Schema Migration with Hibernate and FlywayDB

    Vlad Mihalcea
    Vlad Mihalcea

    This tutorial explains the benefits of using an automated schema migration tool such as FlywayDB, as well as the limitations of the Hibernate schema generation utility (hbm2ddl). The article assumes almost no knowledge of Hibernate, and it can be read by both junior and senior developers alike.


    In a relational database, data is stored in table rows, and relations are expressed through a foreign key. While the database is responsible for storing and retrieving data, the business logic is usually embedded in the application layer. When using an object-oriented programming language, the object graph becomes the most natural representation of data. The discrepancy between graph-like structures and database tuples is typically known as the object-relational impedance mismatch.

    The object-relational mapping (ORM) pattern aims to address this problem, and Hibernate ORM is undoubtedly one of the most successful implementations of this pattern. However, Hibernate is more than an ORM framework that conforms to the Java Persistence API specification.

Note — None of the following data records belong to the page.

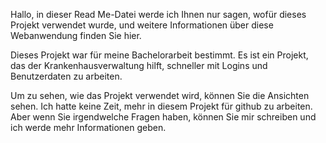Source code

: Hallo,
in dieser Read Me-Datei werde ich Ihnen nur sagen, wofür dieses Projekt verwendet wurde, und weitere Informationen über diese Webanwendung finden Sie hier. 

Dieses Projekt war für meine Bachelorarbeit bestimmt. Es ist ein Projekt, das der Krankenhausverwaltung hilft, schneller mit Logins und Benutzerdaten zu arbeiten.

Um zu sehen, wie das Projekt verwendet wird, können Sie die Ansichten sehen. Ich hatte keine Zeit, mehr in diesem Projekt für github zu arbeiten. Aber wenn Sie irgendwelche Fragen haben, können Sie mir schreiben und ich werde mehr Informationen geben.

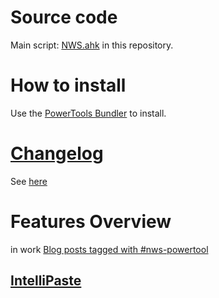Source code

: # Source code

Main script: [NWS.ahk](https://github.com/tdalon/ahk/blob/master/NWS.ahk) in this repository.

# How to install

Use the [PowerTools Bundler](PowerTools-Bundler) to install.

# [Changelog](NWS-PowerTool-(Changelog))

See [here](NWS-PowerTool-(Changelog))

# Features Overview

in work
[Blog posts tagged with #nws-powertool](https://tdalon.blogspot.com/search/label/nws-powertool)

## [IntelliPaste](IntelliPaste)

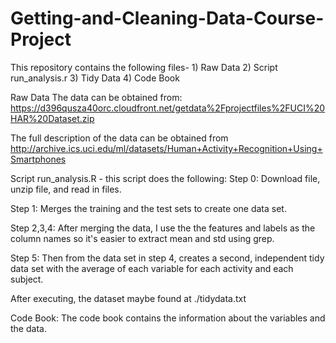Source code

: # Getting-and-Cleaning-Data-Course-Project

This repository contains the following files- 1) Raw Data 2) Script run_analysis.r 3) Tidy Data 4) Code Book

Raw Data The data can be obtained from: https://d396qusza40orc.cloudfront.net/getdata%2Fprojectfiles%2FUCI%20HAR%20Dataset.zip

The full description of the data can be obtained from http://archive.ics.uci.edu/ml/datasets/Human+Activity+Recognition+Using+Smartphones

Script run_analysis.R - this script does the following: Step 0: Download file, unzip file, and read in files.

Step 1: Merges the training and the test sets to create one data set.

Step 2,3,4: After merging the data, I use the the features and labels as the column names so it's easier to extract mean and std using grep.

Step 5: Then from the data set in step 4, creates a second, independent tidy data set with the average of each variable for each activity and each subject.

After executing, the dataset maybe found at ./tidydata.txt

Code Book: The code book contains the information about the variables and the data.
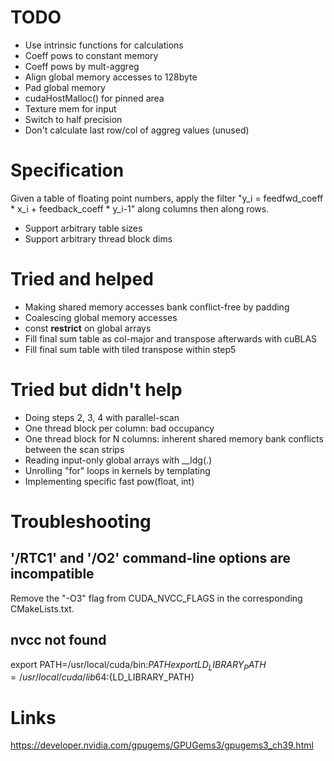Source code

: # TODO

* Use intrinsic functions for calculations
* Coeff pows to constant memory
* Coeff pows by mult-aggreg
* Align global memory accesses to 128byte
* Pad global memory
* cudaHostMalloc() for pinned area
* Texture mem for input
* Switch to half precision
* Don't calculate last row/col of aggreg values (unused)

# Specification

Given a table of floating point numbers, apply the filter "y_i = feedfwd_coeff * x_i + feedback_coeff * y_i-1" along columns then along rows.

* Support arbitrary table sizes
* Support arbitrary thread block dims

# Tried and helped

* Making shared memory accesses bank conflict-free by padding
* Coalescing global memory accesses
* const __restrict__ on global arrays
* Fill final sum table as col-major and transpose afterwards with cuBLAS
* Fill final sum table with tiled transpose within step5

# Tried but didn't help

* Doing steps 2, 3, 4 with parallel-scan
 * One thread block per column: bad occupancy
 * One thread block for N columns: inherent shared memory bank conflicts between the scan strips
* Reading input-only global arrays with __ldg(.)
* Unrolling "for" loops in kernels by templating
* Implementing specific fast pow(float, int)

# Troubleshooting

## '/RTC1' and '/O2' command-line options are incompatible

Remove the "-O3" flag from CUDA_NVCC_FLAGS in the corresponding CMakeLists.txt.

## nvcc not found

export PATH=/usr/local/cuda/bin:${PATH}
export LD_LIBRARY_PATH=/usr/local/cuda/lib64:${LD_LIBRARY_PATH}

# Links

https://developer.nvidia.com/gpugems/GPUGems3/gpugems3_ch39.html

    Hibernate is a data access framework implementing many patterns that have been popularized by Martin Fowler in his book Patterns of Enterprise Application Architecture. For instance, aside from the typical object-relational mapping feature, Hibernate also implements the following data access patterns:

    Data Model Duality

    While the ORM tool allows us to translate the object graph state changes into SQL statements, we are still managing two distinct data models. On one side, the database schema defines the rules for how data is ought to be stored, whereas on the application side, the domain model is an object-graph mirror of the underlying database schema.

    So, who is in charge of driving the model representation? Is it the database or the domain model?

    Schema ownership

    Hibernate has long been offering a schema generation tool which takes the entity mappings and translates them to an actual database schema. This tool is very useful for testing. For instance, Hibernate unit tests rely on it to generate a new database schema prior to running the test suite, only to drop every newly created database structure after the tests have been run.

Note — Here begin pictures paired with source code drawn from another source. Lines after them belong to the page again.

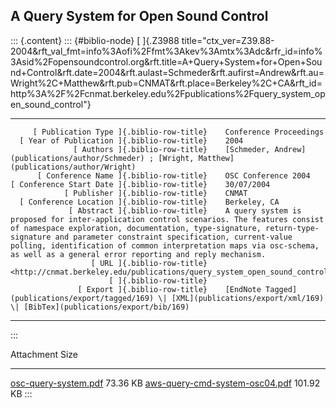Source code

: ## A Query System for Open Sound Control

::: {.content}
::: {#biblio-node}
[ ]{.Z3988
title="ctx_ver=Z39.88-2004&rft_val_fmt=info%3Aofi%2Ffmt%3Akev%3Amtx%3Adc&rfr_id=info%3Asid%2Fopensoundcontrol.org&rft.title=A+Query+System+for+Open+Sound+Control&rft.date=2004&rft.aulast=Schmeder&rft.aufirst=Andrew&rft.au=Wright%2C+Matthew&rft.pub=CNMAT&rft.place=Berkeley%2C+CA&rft_id=http%3A%2F%2Fcnmat.berkeley.edu%2Fpublications%2Fquery_system_open_sound_control"}

  ---------------------------------------------- -- ---------------------------------------------------------------------------------------------------------------------------------------------------------------------------------------------------------------------------------------------------------------------------------------------------------------------------------------------------------------
         [ Publication Type ]{.biblio-row-title}    Conference Proceedings
      [ Year of Publication ]{.biblio-row-title}    2004
                  [ Authors ]{.biblio-row-title}    [Schmeder, Andrew](publications/author/Schmeder) ; [Wright, Matthew](publications/author/Wright)
          [ Conference Name ]{.biblio-row-title}    OSC Conference 2004
    [ Conference Start Date ]{.biblio-row-title}    30/07/2004
                [ Publisher ]{.biblio-row-title}    CNMAT
      [ Conference Location ]{.biblio-row-title}    Berkeley, CA
                 [ Abstract ]{.biblio-row-title}    A query system is proposed for inter-application control scenarios. The features consist of namespace exploration, documentation, type-signature, return-type-signature and parameter constraint specification, current-value polling, identification of common interpretation maps via osc-schema, as well as a general error reporting and reply mechanism.
                      [ URL ]{.biblio-row-title}    <http://cnmat.berkeley.edu/publications/query_system_open_sound_control>
                          [ ]{.biblio-row-title}    
                   [ Export ]{.biblio-row-title}    [EndNote Tagged](publications/export/tagged/169) \| [XML](publications/export/xml/169) \| [BibTex](publications/export/bib/169)
  ---------------------------------------------- -- ---------------------------------------------------------------------------------------------------------------------------------------------------------------------------------------------------------------------------------------------------------------------------------------------------------------------------------------------------------------
:::

  Attachment                                                               Size
  ------------------------------------------------------------------------ -----------
  [osc-query-system.pdf](files/osc-query-system.pdf)                       73.36 KB
  [aws-query-cmd-system-osc04.pdf](files/aws-query-cmd-system-osc04.pdf)   101.92 KB
:::
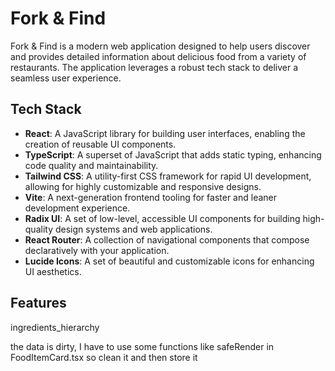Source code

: # **Fork & Find**

<p>Fork & Find is a modern web application designed to help users discover and provides detailed information about delicious food from a variety of restaurants. The application leverages a robust tech stack to deliver a seamless user experience.</p>

## Tech Stack
- **React**: A JavaScript library for building user interfaces, enabling the creation of reusable UI components.
- **TypeScript**: A superset of JavaScript that adds static typing, enhancing code quality and maintainability.
- **Tailwind CSS**: A utility-first CSS framework for rapid UI development, allowing for highly customizable and responsive designs.
- **Vite**: A next-generation frontend tooling for faster and leaner development experience.
- **Radix UI**: A set of low-level, accessible UI components for building high-quality design systems and web applications.
- **React Router**: A collection of navigational components that compose declaratively with your application.
- **Lucide Icons**: A set of beautiful and customizable icons for enhancing UI aesthetics.

## Features


ingredients_hierarchy

the data is dirty, I have to use some functions like safeRender in FoodItemCard.tsx so clean it and then store it

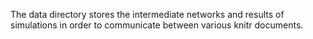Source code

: The data directory stores the intermediate networks and results of simulations in order to communicate between various knitr documents.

    Aside from creating and dropping the schema, this tool offers an update option which is supposed to generate a DDL script that is capable of migrating an old database schema to a newer version given by the current entity structure.

    However, using hbm2ddl’s automatic schema generation for a production environment is not recommended because it does not support every database-specific DDL structure (like partial indexes, user-defined types, triggers, checks, etc.). So as soon as a database schema takes advantage of an advanced DDL feature, schema migration must also use them and this can only be done through manually created incremental scripts.

    The schema ownership goes to the database, and the application-level domain model is mapped to the underlying database structures.


    Schema migration

    Just like the code base evolves, so does the database schema. In fact, the scripts that generate the database schema are source code as well, and all the source code resides in a Version Control System, like Git.

    The database schema evolution must be captured by incremental schema migration scripts. Every time the database schema must undergo a certain change, a new schema migration script is added.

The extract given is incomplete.